Please restate, word for word, the lines below that begin at the one with "about the organization" and end at the one with "Effect Layers for Sub-Scopes". Leave out all other lines.

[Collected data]
- Opening Delimiter -

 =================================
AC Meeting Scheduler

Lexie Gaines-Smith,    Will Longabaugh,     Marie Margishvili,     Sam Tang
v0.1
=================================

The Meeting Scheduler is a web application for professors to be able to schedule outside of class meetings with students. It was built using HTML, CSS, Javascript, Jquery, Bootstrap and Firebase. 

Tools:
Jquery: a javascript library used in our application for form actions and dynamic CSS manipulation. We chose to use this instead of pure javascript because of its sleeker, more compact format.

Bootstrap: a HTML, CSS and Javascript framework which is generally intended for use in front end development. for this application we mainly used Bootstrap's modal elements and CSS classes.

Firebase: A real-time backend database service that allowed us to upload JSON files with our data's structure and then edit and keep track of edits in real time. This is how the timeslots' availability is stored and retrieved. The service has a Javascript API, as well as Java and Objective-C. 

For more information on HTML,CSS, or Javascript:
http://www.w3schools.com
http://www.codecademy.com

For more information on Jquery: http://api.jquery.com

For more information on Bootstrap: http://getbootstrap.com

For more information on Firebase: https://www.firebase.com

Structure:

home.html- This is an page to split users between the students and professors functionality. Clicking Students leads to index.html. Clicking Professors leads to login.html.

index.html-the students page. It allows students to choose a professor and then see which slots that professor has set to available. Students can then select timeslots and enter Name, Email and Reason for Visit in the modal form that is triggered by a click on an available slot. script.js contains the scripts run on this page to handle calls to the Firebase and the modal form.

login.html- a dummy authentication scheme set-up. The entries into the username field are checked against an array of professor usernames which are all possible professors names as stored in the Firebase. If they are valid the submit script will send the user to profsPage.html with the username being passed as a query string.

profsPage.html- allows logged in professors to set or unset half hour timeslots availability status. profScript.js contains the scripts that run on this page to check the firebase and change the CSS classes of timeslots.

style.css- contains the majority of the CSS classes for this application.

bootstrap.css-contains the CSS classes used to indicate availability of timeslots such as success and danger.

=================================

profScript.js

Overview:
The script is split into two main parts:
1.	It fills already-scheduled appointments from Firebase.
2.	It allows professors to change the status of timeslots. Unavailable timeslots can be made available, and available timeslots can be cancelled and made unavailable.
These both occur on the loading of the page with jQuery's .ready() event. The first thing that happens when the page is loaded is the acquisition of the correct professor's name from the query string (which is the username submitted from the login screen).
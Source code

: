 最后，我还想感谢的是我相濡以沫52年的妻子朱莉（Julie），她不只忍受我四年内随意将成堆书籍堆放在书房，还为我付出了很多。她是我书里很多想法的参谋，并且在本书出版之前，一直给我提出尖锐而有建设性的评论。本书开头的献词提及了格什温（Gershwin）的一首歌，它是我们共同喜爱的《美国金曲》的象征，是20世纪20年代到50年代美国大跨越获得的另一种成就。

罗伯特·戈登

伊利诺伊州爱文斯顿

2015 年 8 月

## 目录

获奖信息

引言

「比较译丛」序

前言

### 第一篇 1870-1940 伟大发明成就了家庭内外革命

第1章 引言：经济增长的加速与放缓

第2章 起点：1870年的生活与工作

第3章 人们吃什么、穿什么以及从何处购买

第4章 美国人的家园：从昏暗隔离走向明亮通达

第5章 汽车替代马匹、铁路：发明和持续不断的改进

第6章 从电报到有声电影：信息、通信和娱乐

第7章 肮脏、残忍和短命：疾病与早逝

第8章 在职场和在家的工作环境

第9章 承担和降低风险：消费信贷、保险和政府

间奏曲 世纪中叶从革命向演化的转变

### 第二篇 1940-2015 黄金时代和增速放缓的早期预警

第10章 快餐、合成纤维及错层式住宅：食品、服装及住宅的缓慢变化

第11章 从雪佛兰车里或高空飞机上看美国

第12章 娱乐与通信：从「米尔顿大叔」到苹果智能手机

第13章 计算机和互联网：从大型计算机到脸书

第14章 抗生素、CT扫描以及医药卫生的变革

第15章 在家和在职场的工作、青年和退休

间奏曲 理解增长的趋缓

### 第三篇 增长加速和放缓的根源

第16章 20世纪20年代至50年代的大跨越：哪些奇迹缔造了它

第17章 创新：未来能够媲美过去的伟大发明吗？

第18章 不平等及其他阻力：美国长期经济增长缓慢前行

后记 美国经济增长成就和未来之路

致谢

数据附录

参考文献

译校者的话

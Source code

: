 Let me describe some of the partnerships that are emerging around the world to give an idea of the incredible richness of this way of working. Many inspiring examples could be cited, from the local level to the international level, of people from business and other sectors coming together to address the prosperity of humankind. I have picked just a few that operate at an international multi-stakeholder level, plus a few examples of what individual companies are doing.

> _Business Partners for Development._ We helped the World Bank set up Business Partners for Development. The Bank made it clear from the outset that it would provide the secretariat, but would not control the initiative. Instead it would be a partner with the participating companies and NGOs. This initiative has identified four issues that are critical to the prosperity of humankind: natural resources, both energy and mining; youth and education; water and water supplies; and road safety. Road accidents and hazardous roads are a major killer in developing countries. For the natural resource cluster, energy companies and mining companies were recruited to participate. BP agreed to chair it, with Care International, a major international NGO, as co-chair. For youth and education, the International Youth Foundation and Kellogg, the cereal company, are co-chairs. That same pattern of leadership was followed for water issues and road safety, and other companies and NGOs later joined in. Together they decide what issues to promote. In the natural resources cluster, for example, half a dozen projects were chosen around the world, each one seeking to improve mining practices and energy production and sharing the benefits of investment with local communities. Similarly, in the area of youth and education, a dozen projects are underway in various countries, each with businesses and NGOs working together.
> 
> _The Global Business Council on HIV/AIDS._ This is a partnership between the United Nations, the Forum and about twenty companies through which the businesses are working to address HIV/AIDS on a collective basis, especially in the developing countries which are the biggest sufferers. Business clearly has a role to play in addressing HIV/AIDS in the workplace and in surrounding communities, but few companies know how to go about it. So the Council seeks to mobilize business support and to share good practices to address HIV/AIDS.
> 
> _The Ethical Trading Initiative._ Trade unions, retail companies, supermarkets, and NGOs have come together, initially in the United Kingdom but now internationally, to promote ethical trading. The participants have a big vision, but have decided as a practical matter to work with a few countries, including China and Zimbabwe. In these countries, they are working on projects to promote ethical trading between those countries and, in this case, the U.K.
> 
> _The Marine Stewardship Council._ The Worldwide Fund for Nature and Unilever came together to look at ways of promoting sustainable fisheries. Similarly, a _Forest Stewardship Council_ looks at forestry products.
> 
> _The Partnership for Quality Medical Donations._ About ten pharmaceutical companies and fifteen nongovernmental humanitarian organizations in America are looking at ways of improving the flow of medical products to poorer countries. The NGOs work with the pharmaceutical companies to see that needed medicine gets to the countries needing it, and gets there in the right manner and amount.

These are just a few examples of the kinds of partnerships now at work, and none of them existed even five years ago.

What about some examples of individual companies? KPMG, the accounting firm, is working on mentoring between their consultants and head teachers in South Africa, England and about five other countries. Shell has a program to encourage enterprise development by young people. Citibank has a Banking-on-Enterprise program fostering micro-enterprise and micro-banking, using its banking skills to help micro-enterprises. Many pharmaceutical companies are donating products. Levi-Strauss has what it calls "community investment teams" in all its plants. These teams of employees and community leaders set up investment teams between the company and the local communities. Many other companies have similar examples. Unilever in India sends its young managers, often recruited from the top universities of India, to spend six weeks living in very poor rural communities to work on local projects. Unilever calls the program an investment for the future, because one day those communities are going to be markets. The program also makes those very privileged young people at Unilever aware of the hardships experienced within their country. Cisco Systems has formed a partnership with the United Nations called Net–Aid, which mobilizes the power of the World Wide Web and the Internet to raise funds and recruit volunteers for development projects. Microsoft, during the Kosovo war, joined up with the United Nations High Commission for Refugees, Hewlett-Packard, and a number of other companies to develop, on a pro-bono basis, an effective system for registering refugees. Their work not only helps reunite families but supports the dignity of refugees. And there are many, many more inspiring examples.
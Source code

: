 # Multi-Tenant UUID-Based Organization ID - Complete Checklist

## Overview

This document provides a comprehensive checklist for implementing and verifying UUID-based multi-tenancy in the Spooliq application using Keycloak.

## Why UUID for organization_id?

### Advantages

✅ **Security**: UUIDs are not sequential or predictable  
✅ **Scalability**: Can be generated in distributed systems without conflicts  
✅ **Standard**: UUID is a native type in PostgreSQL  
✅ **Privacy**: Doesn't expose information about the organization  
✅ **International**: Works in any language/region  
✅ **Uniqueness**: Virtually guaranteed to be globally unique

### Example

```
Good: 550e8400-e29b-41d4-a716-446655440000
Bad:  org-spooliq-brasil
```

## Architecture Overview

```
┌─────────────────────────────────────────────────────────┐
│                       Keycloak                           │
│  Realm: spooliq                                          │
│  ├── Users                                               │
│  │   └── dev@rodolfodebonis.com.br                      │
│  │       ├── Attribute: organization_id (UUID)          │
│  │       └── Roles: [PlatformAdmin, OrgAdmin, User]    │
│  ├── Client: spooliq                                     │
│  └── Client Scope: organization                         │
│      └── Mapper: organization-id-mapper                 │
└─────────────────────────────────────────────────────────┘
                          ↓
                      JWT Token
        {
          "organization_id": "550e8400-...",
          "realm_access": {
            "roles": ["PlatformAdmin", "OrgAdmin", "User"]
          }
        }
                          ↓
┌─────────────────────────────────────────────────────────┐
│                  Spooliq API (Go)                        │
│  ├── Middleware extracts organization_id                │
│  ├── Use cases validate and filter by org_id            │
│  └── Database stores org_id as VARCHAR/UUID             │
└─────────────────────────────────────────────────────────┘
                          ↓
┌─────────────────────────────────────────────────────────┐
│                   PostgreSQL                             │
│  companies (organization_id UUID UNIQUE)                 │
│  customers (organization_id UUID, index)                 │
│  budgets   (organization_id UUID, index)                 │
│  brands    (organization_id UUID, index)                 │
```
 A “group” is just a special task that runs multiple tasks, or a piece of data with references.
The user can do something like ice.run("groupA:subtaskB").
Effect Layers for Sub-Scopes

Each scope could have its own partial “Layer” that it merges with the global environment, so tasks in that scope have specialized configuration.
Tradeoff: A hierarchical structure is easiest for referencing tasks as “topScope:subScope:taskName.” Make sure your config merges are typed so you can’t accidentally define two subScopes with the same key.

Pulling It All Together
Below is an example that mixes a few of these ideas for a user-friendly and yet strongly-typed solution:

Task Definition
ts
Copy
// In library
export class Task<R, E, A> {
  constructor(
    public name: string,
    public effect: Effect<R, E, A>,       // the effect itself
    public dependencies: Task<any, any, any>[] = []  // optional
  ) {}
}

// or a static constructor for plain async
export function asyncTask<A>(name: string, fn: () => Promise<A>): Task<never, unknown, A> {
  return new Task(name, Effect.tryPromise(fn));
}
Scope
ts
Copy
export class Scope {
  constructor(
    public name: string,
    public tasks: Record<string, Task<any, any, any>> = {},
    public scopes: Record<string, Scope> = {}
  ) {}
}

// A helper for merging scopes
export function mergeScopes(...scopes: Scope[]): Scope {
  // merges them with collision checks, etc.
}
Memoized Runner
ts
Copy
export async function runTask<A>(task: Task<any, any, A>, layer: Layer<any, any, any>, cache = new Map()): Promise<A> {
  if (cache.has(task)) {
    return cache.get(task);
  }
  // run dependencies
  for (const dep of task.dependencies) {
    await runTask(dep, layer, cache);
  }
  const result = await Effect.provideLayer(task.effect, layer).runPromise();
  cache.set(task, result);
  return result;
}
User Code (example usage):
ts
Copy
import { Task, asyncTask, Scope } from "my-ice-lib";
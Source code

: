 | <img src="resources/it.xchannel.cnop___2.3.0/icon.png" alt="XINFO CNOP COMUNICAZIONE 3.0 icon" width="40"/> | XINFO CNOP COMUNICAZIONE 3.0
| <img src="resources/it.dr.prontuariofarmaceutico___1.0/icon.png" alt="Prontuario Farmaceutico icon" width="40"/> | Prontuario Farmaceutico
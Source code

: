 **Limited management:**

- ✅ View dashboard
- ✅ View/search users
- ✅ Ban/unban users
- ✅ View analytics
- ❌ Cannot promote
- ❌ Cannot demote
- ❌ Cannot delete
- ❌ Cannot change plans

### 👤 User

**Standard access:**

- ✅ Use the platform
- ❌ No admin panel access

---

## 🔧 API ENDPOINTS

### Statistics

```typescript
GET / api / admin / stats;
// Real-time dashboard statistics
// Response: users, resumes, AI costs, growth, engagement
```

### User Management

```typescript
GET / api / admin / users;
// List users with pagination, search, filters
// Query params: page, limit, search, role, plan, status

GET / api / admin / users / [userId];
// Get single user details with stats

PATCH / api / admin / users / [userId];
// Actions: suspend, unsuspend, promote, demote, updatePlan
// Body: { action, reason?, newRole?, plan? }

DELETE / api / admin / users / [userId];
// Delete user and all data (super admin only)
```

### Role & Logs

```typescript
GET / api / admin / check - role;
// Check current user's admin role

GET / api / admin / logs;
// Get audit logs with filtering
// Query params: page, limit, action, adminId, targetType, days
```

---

- Closing Delimiter -

[Answer space]
✅ **Privacy**: Doesn't expose information about the organization  
✅ **International**: Works in any language/region  
✅ **Uniqueness**: Virtually guaranteed to be globally unique

### Example

```
Good: 550e8400-e29b-41d4-a716-446655440000
Bad:  org-spooliq-brasil
```

## Architecture Overview

```
┌─────────────────────────────────────────────────────────┐
│                       Keycloak                           │
│  Realm: spooliq                                          │
│  ├── Users                                               │
│  │   └── dev@rodolfodebonis.com.br                      │
│  │       ├── Attribute: organization_id (UUID)          │
│  │       └── Roles: [PlatformAdmin, OrgAdmin, User]    │
│  ├── Client: spooliq                                     │
│  └── Client Scope: organization                         │
│      └── Mapper: organization-id-mapper                 │
└─────────────────────────────────────────────────────────┘
                          ↓
                      JWT Token
        {
          "organization_id": "550e8400-...",
          "realm_access": {
            "roles": ["PlatformAdmin", "OrgAdmin", "User"]
          }
        }
                          ↓
┌─────────────────────────────────────────────────────────┐
│                  Spooliq API (Go)                        │
│  ├── Middleware extracts organization_id                │
│  ├── Use cases validate and filter by org_id            │
│  └── Database stores org_id as VARCHAR/UUID             │
└─────────────────────────────────────────────────────────┘
                          ↓
┌─────────────────────────────────────────────────────────┐
│                   PostgreSQL                             │
│  companies (organization_id UUID UNIQUE)                 │
│  customers (organization_id UUID, index)                 │
│  budgets   (organization_id UUID, index)                 │
│  brands    (organization_id UUID, index)                 │
```
 A “group” is just a special task that runs multiple tasks, or a piece of data with references.
The user can do something like ice.run("groupA:subtaskB").
Effect Layers for Sub-Scopes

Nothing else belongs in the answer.